TRY IT
Check each line of the listing below for the string "Expirado", and copy the ones that have it.

=== Begin Enclosure ===

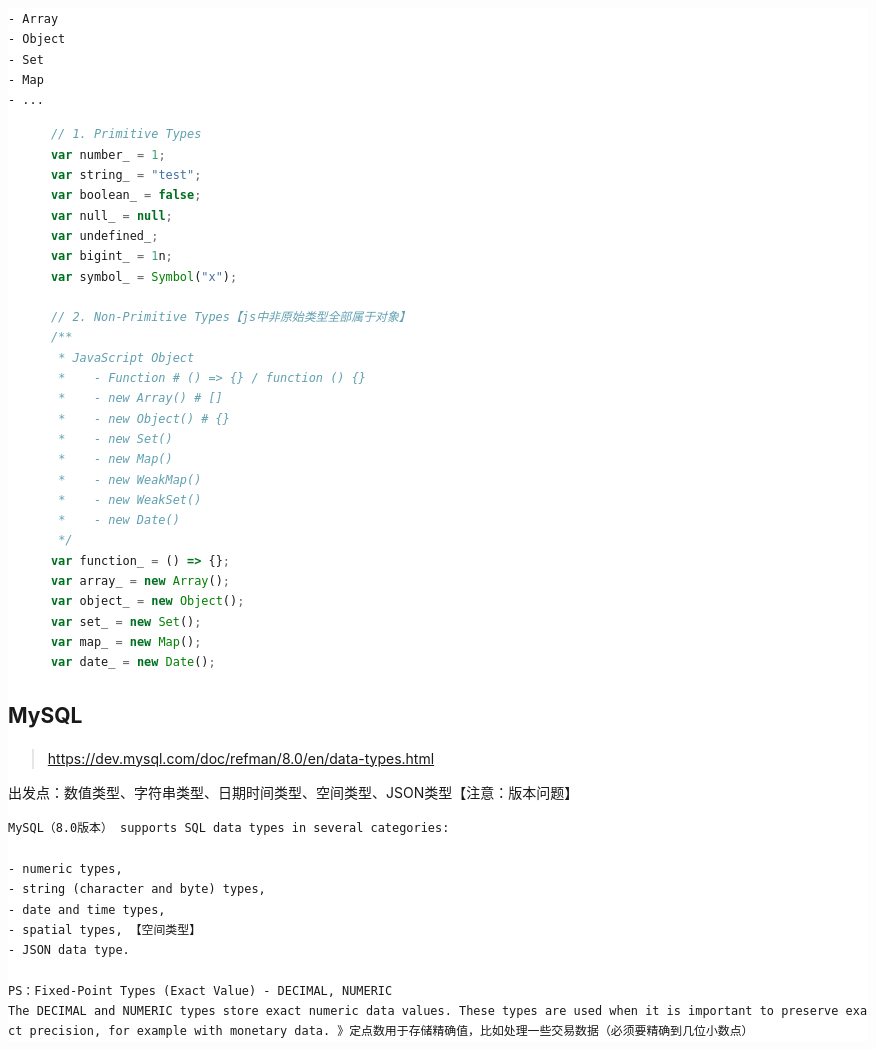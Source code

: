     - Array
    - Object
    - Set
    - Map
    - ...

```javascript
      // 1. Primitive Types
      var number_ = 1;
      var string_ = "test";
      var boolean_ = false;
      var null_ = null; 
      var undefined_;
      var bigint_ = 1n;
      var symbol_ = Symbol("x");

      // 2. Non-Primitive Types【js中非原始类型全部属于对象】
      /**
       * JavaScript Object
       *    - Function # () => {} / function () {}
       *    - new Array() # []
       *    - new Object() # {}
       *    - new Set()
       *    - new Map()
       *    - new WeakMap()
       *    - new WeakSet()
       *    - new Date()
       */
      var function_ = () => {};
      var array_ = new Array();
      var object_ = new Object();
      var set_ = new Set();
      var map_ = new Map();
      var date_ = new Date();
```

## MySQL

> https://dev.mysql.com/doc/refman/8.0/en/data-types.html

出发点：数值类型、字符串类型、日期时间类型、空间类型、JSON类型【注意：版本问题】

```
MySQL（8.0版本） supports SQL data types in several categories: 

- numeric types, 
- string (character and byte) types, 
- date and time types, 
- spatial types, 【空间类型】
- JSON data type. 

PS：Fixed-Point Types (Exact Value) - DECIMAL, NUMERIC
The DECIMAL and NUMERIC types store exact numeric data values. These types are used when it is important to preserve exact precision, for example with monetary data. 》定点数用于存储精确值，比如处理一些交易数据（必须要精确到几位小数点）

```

=== End Enclosure ===
=== Begin Enclosure ===

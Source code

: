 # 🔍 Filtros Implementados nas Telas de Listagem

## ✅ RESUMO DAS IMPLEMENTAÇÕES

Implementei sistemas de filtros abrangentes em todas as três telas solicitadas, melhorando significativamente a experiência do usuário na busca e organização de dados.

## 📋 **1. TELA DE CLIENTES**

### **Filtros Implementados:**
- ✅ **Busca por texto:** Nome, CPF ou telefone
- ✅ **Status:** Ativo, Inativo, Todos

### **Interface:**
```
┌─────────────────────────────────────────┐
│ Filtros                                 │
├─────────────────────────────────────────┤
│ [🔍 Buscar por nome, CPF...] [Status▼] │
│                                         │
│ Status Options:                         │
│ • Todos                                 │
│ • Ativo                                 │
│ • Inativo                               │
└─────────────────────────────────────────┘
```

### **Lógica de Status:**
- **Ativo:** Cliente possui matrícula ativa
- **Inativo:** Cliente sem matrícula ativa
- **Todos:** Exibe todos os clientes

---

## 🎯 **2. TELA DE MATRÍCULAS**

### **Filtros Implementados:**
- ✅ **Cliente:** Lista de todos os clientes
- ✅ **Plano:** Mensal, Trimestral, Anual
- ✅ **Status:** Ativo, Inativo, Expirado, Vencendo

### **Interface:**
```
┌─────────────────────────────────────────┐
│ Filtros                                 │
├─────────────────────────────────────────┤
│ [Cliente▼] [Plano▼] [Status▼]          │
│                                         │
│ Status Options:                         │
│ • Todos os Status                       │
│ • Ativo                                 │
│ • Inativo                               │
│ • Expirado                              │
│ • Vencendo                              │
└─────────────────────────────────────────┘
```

=== End Enclosure ===

ANSWER TO THIS PROBLEM
- ✅ **Status:** Ativo, Inativo, Expirado, Vencendo
│ • Expirado                              │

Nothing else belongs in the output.